Reputation: 340
Scenario:
You create an excel sheet in 2018. It has lookup tables in sheets. Let's call this DB ver 1. User submits the excel as a form-Form ID 1. Now in 2019 you update the lookup tables and publish a new version of the excel. This is now DB ver 2. User submits latest 2019 excel as a form -ID 2.
Now try doing this in a web application. We are using Rule.JS, Formula.JS and JS promises along with indexed db to mimic excel like functions. We are using indexeddb to avoid the multiple calls to the db for lookups. So only STATIC data is stored in indexeddb. All this works when work with the latest data. My design challenge is to do this for older forms that might need to use old versions of the db lookup tables.
When you open Form Id 1 in the browser- Db ver 1 should be loaded.
When you open Form Id 2 in the browser - Db ver 2 should be loaded.
Problem:
The problem is that each form needs to pull a specific version of the the Db based on when it was submitted. Using indexedDb, i understand that it is a forward looking database. So we can only upgrade to a newer version and not downgrade. Is there a way to do this with indexeddb or am i barking up the wrong tree?
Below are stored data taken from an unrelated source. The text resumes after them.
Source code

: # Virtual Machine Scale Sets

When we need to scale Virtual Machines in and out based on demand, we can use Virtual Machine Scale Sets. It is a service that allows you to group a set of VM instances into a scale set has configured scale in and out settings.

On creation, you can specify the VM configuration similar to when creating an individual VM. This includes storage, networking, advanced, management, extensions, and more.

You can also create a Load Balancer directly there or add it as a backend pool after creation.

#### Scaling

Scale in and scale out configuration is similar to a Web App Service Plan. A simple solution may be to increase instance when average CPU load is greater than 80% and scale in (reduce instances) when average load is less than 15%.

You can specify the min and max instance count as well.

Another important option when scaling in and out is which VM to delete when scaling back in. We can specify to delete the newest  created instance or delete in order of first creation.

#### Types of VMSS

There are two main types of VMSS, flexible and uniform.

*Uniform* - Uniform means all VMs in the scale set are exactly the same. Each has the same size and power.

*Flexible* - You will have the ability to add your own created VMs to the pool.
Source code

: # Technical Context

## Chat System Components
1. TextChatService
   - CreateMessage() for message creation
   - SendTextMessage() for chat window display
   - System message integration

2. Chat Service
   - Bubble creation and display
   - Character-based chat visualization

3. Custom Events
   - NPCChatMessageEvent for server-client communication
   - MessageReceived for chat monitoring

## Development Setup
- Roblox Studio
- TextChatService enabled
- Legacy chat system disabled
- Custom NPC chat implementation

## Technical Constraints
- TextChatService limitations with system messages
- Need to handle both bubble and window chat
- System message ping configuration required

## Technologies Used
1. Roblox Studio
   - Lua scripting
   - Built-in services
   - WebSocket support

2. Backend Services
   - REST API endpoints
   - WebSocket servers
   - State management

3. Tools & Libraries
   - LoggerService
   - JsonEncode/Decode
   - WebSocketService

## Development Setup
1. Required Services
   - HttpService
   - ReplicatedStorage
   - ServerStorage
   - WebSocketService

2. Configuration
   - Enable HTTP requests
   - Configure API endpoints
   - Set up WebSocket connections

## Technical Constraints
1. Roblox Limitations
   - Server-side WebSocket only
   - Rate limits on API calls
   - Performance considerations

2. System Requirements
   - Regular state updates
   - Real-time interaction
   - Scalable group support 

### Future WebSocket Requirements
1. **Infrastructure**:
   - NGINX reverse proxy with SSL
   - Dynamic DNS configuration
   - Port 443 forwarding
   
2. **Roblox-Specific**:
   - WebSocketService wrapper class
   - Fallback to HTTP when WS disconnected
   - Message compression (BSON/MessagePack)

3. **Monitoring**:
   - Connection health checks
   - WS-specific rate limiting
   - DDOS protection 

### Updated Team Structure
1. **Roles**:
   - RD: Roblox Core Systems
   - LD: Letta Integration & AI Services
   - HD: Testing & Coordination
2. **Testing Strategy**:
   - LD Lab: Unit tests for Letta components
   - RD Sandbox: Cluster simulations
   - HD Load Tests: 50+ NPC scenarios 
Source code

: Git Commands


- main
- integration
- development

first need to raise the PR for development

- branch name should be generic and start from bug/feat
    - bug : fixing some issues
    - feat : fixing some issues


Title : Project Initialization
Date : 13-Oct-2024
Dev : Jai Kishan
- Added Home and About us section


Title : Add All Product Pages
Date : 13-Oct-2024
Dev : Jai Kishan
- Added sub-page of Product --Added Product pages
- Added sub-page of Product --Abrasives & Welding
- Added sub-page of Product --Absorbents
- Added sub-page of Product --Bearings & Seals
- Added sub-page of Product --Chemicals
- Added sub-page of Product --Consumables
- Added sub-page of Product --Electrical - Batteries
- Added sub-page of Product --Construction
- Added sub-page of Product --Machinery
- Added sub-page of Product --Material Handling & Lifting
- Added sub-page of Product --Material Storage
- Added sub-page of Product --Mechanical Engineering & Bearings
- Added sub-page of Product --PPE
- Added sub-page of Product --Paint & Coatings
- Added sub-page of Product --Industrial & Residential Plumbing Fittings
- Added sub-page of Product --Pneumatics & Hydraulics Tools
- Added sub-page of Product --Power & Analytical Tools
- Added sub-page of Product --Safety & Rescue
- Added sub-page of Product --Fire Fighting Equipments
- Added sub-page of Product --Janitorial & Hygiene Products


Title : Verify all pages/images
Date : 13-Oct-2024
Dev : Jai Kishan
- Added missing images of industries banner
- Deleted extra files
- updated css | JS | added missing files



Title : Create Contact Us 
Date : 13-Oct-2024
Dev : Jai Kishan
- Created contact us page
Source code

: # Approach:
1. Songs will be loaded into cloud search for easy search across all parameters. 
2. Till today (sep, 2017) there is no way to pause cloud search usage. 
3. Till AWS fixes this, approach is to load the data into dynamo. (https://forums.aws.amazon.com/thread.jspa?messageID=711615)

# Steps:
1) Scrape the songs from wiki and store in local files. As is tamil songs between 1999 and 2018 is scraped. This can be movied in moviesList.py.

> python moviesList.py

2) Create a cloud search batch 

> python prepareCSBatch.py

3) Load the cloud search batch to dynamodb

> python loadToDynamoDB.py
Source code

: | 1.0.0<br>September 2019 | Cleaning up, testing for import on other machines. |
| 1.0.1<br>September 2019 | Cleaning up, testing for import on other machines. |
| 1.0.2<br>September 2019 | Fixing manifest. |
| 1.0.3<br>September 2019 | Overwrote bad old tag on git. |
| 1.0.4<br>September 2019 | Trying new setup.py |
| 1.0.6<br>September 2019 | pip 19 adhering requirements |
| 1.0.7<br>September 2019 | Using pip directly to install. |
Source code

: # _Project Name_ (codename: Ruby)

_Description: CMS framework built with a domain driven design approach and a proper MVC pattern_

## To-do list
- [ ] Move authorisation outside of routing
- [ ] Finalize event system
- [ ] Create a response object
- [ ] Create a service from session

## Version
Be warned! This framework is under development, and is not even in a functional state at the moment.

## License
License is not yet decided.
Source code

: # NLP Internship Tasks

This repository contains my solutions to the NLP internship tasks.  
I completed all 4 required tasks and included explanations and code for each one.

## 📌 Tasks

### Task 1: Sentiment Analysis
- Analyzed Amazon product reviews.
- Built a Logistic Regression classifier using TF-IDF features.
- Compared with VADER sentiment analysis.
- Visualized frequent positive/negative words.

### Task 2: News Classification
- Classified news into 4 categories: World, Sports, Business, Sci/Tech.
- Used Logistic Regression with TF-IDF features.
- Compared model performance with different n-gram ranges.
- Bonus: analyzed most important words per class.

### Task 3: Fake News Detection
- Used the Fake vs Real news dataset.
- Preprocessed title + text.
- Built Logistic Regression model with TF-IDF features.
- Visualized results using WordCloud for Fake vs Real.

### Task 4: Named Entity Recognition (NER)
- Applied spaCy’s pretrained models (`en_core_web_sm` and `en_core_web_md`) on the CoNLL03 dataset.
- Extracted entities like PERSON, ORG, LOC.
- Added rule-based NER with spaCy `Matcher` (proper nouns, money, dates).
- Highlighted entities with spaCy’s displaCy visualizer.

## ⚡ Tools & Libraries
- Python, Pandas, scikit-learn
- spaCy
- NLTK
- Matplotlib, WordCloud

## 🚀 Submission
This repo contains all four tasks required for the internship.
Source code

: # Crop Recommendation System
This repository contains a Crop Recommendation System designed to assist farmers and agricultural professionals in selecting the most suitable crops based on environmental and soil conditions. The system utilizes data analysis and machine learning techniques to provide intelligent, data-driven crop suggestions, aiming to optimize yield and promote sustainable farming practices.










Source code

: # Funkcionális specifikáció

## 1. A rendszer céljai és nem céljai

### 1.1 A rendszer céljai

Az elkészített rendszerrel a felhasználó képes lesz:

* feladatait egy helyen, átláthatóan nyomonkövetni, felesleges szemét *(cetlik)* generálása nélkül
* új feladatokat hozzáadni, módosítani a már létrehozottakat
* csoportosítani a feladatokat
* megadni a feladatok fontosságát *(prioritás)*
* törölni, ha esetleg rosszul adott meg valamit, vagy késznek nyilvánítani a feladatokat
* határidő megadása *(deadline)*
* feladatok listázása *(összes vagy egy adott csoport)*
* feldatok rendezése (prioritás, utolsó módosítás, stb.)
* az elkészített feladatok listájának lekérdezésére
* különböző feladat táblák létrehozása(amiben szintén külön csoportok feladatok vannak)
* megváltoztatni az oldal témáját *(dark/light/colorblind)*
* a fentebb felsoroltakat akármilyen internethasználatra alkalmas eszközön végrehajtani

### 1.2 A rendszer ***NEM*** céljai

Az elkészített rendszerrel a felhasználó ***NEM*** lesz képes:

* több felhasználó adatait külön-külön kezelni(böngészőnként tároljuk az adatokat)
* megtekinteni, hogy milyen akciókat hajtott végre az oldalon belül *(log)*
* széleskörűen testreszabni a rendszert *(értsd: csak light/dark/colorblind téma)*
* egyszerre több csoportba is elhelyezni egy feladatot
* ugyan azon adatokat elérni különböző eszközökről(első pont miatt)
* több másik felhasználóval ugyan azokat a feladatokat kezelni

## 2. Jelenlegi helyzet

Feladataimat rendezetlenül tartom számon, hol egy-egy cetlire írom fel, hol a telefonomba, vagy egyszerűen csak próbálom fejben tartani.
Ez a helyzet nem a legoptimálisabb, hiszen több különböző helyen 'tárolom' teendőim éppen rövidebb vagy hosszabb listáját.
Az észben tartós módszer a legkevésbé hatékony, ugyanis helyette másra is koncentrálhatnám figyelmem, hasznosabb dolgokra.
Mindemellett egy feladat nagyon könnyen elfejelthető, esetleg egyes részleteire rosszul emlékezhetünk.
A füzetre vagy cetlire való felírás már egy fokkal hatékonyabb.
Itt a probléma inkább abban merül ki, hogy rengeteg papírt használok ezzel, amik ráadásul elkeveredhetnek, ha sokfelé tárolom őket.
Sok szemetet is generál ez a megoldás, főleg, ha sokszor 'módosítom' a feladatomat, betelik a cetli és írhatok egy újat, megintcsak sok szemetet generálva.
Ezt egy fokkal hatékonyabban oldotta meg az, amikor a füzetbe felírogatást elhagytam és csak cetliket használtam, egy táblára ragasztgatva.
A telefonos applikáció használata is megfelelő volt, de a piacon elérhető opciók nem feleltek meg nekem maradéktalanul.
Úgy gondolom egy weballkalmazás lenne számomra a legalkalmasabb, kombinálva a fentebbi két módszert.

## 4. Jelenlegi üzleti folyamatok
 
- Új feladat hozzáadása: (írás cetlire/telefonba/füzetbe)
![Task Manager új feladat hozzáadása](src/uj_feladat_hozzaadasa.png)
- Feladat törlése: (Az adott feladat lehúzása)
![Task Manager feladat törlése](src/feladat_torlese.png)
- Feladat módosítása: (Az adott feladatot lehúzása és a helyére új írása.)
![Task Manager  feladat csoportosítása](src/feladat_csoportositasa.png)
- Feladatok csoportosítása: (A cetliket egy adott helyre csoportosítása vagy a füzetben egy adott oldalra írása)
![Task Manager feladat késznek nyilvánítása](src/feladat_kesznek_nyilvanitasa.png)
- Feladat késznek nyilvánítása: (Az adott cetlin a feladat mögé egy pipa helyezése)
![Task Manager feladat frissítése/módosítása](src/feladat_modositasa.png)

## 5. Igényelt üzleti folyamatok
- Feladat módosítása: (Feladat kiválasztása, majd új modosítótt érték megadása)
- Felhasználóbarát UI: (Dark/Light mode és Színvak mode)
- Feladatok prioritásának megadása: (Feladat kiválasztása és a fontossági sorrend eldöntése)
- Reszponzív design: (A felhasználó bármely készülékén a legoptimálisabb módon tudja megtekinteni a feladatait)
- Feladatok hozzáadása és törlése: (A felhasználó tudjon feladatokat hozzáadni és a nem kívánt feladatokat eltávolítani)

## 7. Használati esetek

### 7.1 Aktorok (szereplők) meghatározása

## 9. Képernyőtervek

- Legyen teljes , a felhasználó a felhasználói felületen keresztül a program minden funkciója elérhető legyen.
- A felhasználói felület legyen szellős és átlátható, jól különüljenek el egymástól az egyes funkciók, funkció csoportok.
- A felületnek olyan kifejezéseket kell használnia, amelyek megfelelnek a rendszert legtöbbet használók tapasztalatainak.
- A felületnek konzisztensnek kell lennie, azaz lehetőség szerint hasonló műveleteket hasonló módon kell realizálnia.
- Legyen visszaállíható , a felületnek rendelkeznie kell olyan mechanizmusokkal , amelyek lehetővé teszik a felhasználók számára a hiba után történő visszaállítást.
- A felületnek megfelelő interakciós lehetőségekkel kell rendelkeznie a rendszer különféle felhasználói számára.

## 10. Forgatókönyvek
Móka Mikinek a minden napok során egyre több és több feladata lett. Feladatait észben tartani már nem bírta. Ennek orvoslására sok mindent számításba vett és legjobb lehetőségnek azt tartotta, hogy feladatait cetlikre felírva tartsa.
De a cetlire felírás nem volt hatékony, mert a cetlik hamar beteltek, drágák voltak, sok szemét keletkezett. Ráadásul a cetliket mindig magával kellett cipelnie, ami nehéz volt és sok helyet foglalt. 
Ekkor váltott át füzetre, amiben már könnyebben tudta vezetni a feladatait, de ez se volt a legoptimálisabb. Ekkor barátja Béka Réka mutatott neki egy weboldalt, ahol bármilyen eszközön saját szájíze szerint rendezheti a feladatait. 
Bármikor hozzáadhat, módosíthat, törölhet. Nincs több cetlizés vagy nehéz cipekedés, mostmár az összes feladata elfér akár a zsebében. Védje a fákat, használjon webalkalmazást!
One solution i came up with is to create two tables in SQL. 1 actual table, 1 archive table. Each time the data is updated, we move the old data to the archive table with the version #. If the form is looking for a specific version, the GetData(lookupvariable, ver#) can search either table to find the value for that specific version. This way, i will have to eventually convert everything to an AJAX call and do away with indexeddb.
Upvotes: 0
Views: 731
Reputation: 10857
An IDB datastore named foo will have the same data no matter what the version. So if you add data in v1, then change it to v2, the data doesn't go away. IDB uses versioning as a way to let you change the structure. You can only modify object stores when the version changes.
So I'd say yes - you are barking up the wrong tree here, using versioning as a way of partitioning data. I think your solution of an archive table actually makes much more sense.